Playstation 4 Reviews

Oddworld: New ‘n’ Tasty Review: You Paramite Scrab Your Pants


Oddworld: Abe’s Oddysee is considered by many to be one of the timeless classics of video games. It’s one of the rare games that has a deep, meaningful message that is able to resonate with many players, without being overly preachy or condescending. It’s a game about returning to traditions, while fighting off a vast consumer based culture that values profit above all else, yet is able to remain grounded with a unique sense of humor. However, since Oddworld: Stranger’s Wrath, there has not been a truly “new” addition to the Oddworld franchise. Oddworld: New ‘n’ Tasty is a clear attempt to see exactly where the Oddworld franchise stands and is a testament to just how well Abe’s Oddysee stands up today.

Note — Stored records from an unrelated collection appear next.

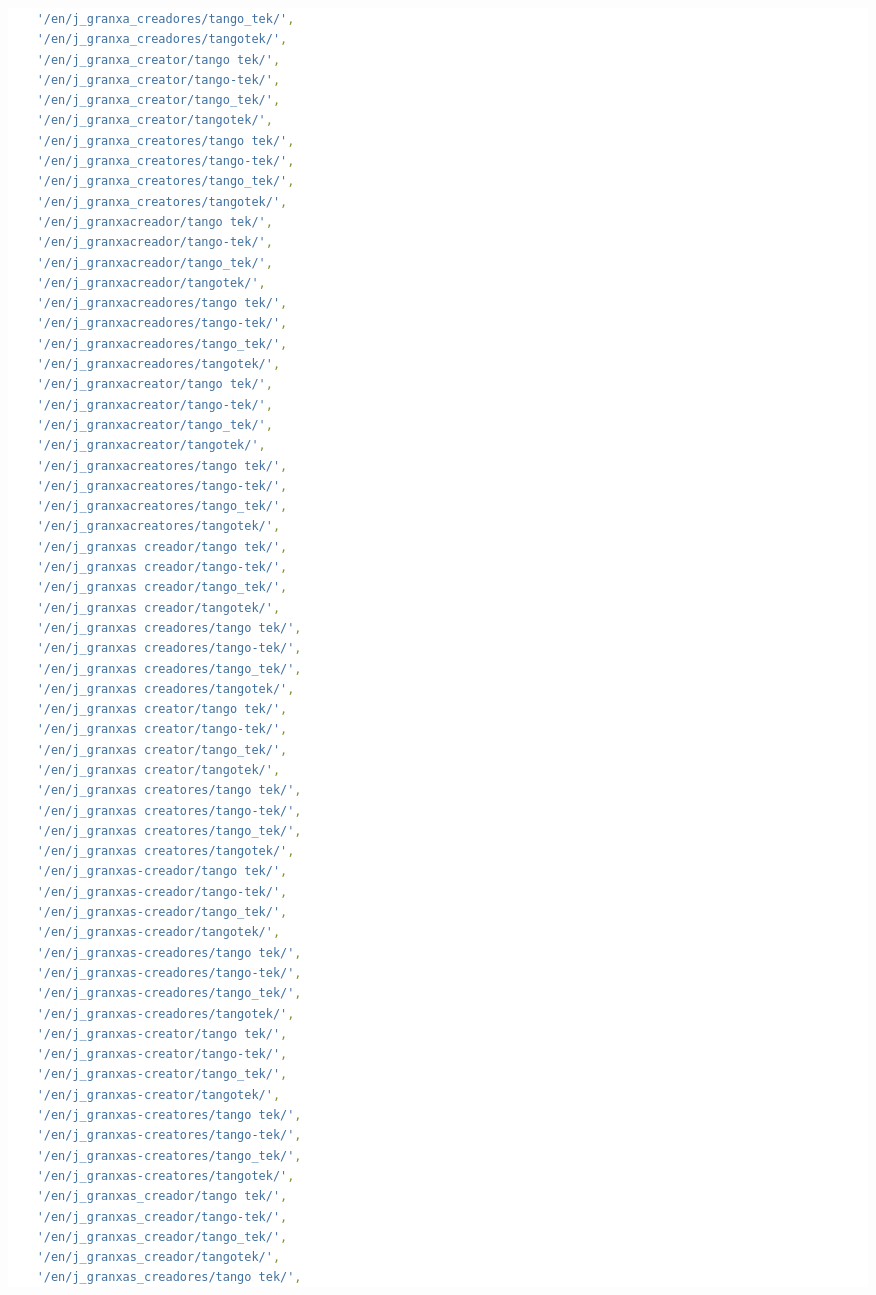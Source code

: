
 ```yaml
    '/en/j_granxa_creadores/tango_tek/',
    '/en/j_granxa_creadores/tangotek/',
    '/en/j_granxa_creator/tango tek/',
    '/en/j_granxa_creator/tango-tek/',
    '/en/j_granxa_creator/tango_tek/',
    '/en/j_granxa_creator/tangotek/',
    '/en/j_granxa_creatores/tango tek/',
    '/en/j_granxa_creatores/tango-tek/',
    '/en/j_granxa_creatores/tango_tek/',
    '/en/j_granxa_creatores/tangotek/',
    '/en/j_granxacreador/tango tek/',
    '/en/j_granxacreador/tango-tek/',
    '/en/j_granxacreador/tango_tek/',
    '/en/j_granxacreador/tangotek/',
    '/en/j_granxacreadores/tango tek/',
    '/en/j_granxacreadores/tango-tek/',
    '/en/j_granxacreadores/tango_tek/',
    '/en/j_granxacreadores/tangotek/',
    '/en/j_granxacreator/tango tek/',
    '/en/j_granxacreator/tango-tek/',
    '/en/j_granxacreator/tango_tek/',
    '/en/j_granxacreator/tangotek/',
    '/en/j_granxacreatores/tango tek/',
    '/en/j_granxacreatores/tango-tek/',
    '/en/j_granxacreatores/tango_tek/',
    '/en/j_granxacreatores/tangotek/',
    '/en/j_granxas creador/tango tek/',
    '/en/j_granxas creador/tango-tek/',
    '/en/j_granxas creador/tango_tek/',
    '/en/j_granxas creador/tangotek/',
    '/en/j_granxas creadores/tango tek/',
    '/en/j_granxas creadores/tango-tek/',
    '/en/j_granxas creadores/tango_tek/',
    '/en/j_granxas creadores/tangotek/',
    '/en/j_granxas creator/tango tek/',
    '/en/j_granxas creator/tango-tek/',
    '/en/j_granxas creator/tango_tek/',
    '/en/j_granxas creator/tangotek/',
    '/en/j_granxas creatores/tango tek/',
    '/en/j_granxas creatores/tango-tek/',
    '/en/j_granxas creatores/tango_tek/',
    '/en/j_granxas creatores/tangotek/',
    '/en/j_granxas-creador/tango tek/',
    '/en/j_granxas-creador/tango-tek/',
    '/en/j_granxas-creador/tango_tek/',
    '/en/j_granxas-creador/tangotek/',
    '/en/j_granxas-creadores/tango tek/',
    '/en/j_granxas-creadores/tango-tek/',
    '/en/j_granxas-creadores/tango_tek/',
    '/en/j_granxas-creadores/tangotek/',
    '/en/j_granxas-creator/tango tek/',
    '/en/j_granxas-creator/tango-tek/',
    '/en/j_granxas-creator/tango_tek/',
    '/en/j_granxas-creator/tangotek/',
    '/en/j_granxas-creatores/tango tek/',
    '/en/j_granxas-creatores/tango-tek/',
    '/en/j_granxas-creatores/tango_tek/',
    '/en/j_granxas-creatores/tangotek/',
    '/en/j_granxas_creador/tango tek/',
    '/en/j_granxas_creador/tango-tek/',
    '/en/j_granxas_creador/tango_tek/',
    '/en/j_granxas_creador/tangotek/',
    '/en/j_granxas_creadores/tango tek/',
```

Abe is the quintessential everyman. He works as, essentially, a slave for the vast meat processing plant known as Rupture Farms. He’s the kind of person who just keeps his head down, doing his job and ignoring all of the horrendous things that Rupture Farms is doing to the environment of Oddworld, like so many other people in our own world. One day, though, he realizes that Rupture Farms, whose profits are dwindling, plans to introduce a new form of meat to the market: Mudokon pops, which use the meat of his own species. Realizing his species impending doom, he escapes from Rupture Farms, attempting to save every Mudokon that he can along the way.

Abe’s dark journey is offset with a unique sense of quirky humor. When you find other Mudokons, you can communicate with them using the D-Pad, often ending in you farting in the face of other Mudokons. The Mudokons feel like a fairly carefree race of kind, silly creatures, which makes Abe’s journey all that more heartfelt. The Mudokons didn’t ask to be enslaved. They didn’t want to be turned into food. You feel a need to help these creatures to overthrow their captors in Rupture farms.

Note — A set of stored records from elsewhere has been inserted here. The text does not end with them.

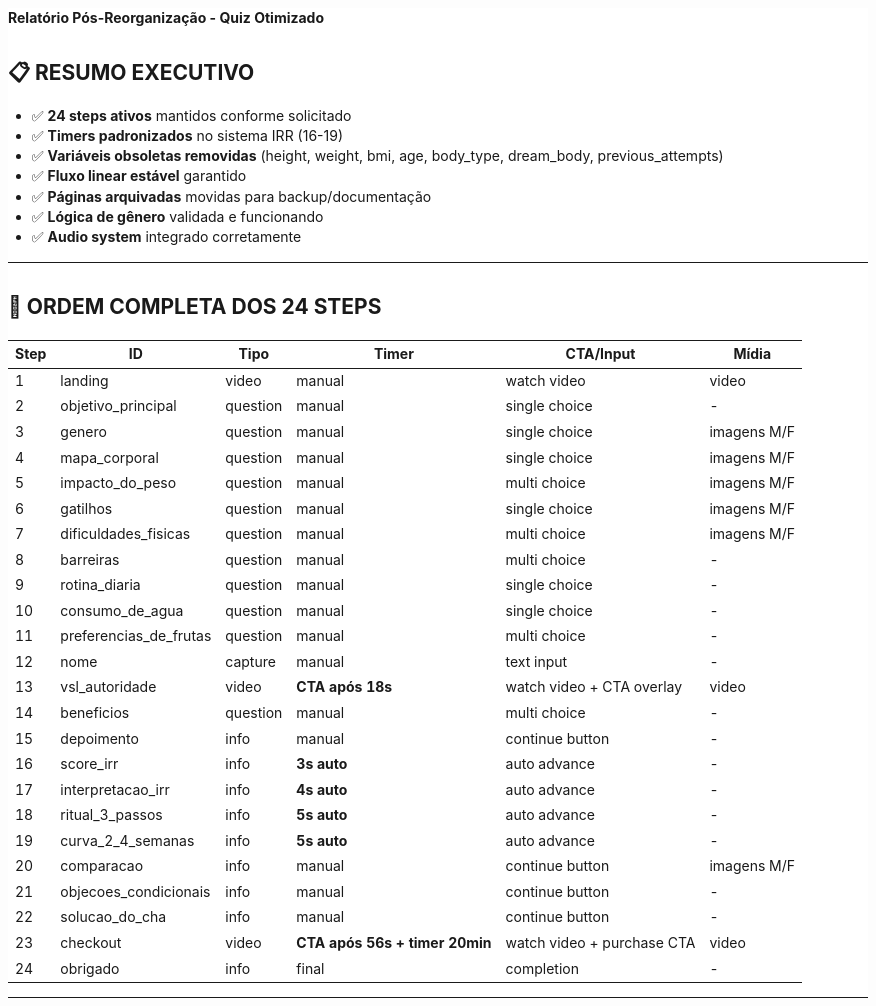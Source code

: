 **Relatório Pós-Reorganização - Quiz Otimizado**

## 📋 RESUMO EXECUTIVO
- ✅ **24 steps ativos** mantidos conforme solicitado
- ✅ **Timers padronizados** no sistema IRR (16-19)
- ✅ **Variáveis obsoletas removidas** (height, weight, bmi, age, body_type, dream_body, previous_attempts)
- ✅ **Fluxo linear estável** garantido
- ✅ **Páginas arquivadas** movidas para backup/documentação
- ✅ **Lógica de gênero** validada e funcionando
- ✅ **Audio system** integrado corretamente

---

## 🎯 ORDEM COMPLETA DOS 24 STEPS

| Step | ID | Tipo | Timer | CTA/Input | Mídia |
|------|----|----- |-------|-----------|-------|
| 1 | landing | video | manual | watch video | video |
| 2 | objetivo_principal | question | manual | single choice | - |
| 3 | genero | question | manual | single choice | imagens M/F |
| 4 | mapa_corporal | question | manual | single choice | imagens M/F |
| 5 | impacto_do_peso | question | manual | multi choice | imagens M/F |
| 6 | gatilhos | question | manual | single choice | imagens M/F |
| 7 | dificuldades_fisicas | question | manual | multi choice | imagens M/F |
| 8 | barreiras | question | manual | multi choice | - |
| 9 | rotina_diaria | question | manual | single choice | - |
| 10 | consumo_de_agua | question | manual | single choice | - |
| 11 | preferencias_de_frutas | question | manual | multi choice | - |
| 12 | nome | capture | manual | text input | - |
| 13 | vsl_autoridade | video | **CTA após 18s** | watch video + CTA overlay | video |
| 14 | beneficios | question | manual | multi choice | - |
| 15 | depoimento | info | manual | continue button | - |
| 16 | score_irr | info | **3s auto** | auto advance | - |
| 17 | interpretacao_irr | info | **4s auto** | auto advance | - |
| 18 | ritual_3_passos | info | **5s auto** | auto advance | - |
| 19 | curva_2_4_semanas | info | **5s auto** | auto advance | - |
| 20 | comparacao | info | manual | continue button | imagens M/F |
| 21 | objecoes_condicionais | info | manual | continue button | - |
| 22 | solucao_do_cha | info | manual | continue button | - |
| 23 | checkout | video | **CTA após 56s + timer 20min** | watch video + purchase CTA | video |
| 24 | obrigado | info | final | completion | - |

---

Abe, and most of the Mudokons on Rupture Farms, are not very strong, tough. Most look like they’ve not had food in months. They’re brittle and can be killed by a single wrong move. Abe’s Oddysee becomes much more of a puzzle game in a sense, as you need to find your way around guards without alerting them to your presence. There’s quite a few “ah-ha” moments that you’ll have along the way.

Not all of the game is contained to Rupture Farms, however. After Abe escapes, he realizes that he has a greater destiny and searches for the home of the Mudokons. This part of the game is probably the most interesting section, as Abe reconnects with the past of his people. He is faced with seemingly insurmountable challenges in order to be accepted by the native Mudokons and to gain the ability to rescue his enslaved brethren. Not only that, but each of these new areas introduce a different kind of challenge. You never feel like you’re doing the same thing twice, making the adventure feel much larger.


Veteren fans of the series, however, may wonder exactly why they should pay thirty dollars for a game they played seventeen years ago. The most obvious answer is that this game was obviously built from the ground up to be a fairly different experience. While Abe’s Oddysee had static screens that you had to travel across, New ‘n’ Tasty’s world features scrolling levels which make the experience of playing feel interconnected. The graphics have also received a massive overhaul. While there certainly is a charm to the old, Claymation style graphics of Oddysee, New ‘n’ Tasty’s visuals are far more varied. Rupture Farms feels like a much more grim environment, while the outside world that has yet to be touched by industry feels bright and alive. While graphical comparisons may feel somewhat unjust to players who prefer the original games art, it’s unquestionable that developer Just Add Water took a lot of time in crafting Oddworld to be as alive as they possibly could.

That said, new players might feel somewhat disappointed when they realize how much the gameplay mimics the original. There’s no nice way to say it, but Abe moves in a very sloppy way. Many times when you think you can make a jump, Abe will just fall into a death pit. Sometimes, you’ll stop moving your analog sticks and Abe will still slide a bit. This can be extremely frustrating when there are several sections where you need to stop on a dime in order to avoid death. Veteren players may also be disappointed at the lack of bonus content that the game features. While the game is a massive experience, it feels like a remake of this size should feature a little more for fans of the original game.


Oddworld: New ‘n’ Tasty still captures much of the magic that Abe’s Oddysee captured seventeen years ago. It’s a game that many consider to be one of the defining games they’ve played in their life and it’s no wonder why. Abe, and all of Oddworld for that matter, deserve another chance in the spotlight and hopefully New ‘n’ Tasty gives fans another opportunity to recapture the magic they felt so many years ago.

SCORE: 9.0 out of 10

A code for  New ‘n’ Tasty: Oddworld: Abe’s Odyssee was provided to Pixel Related for review.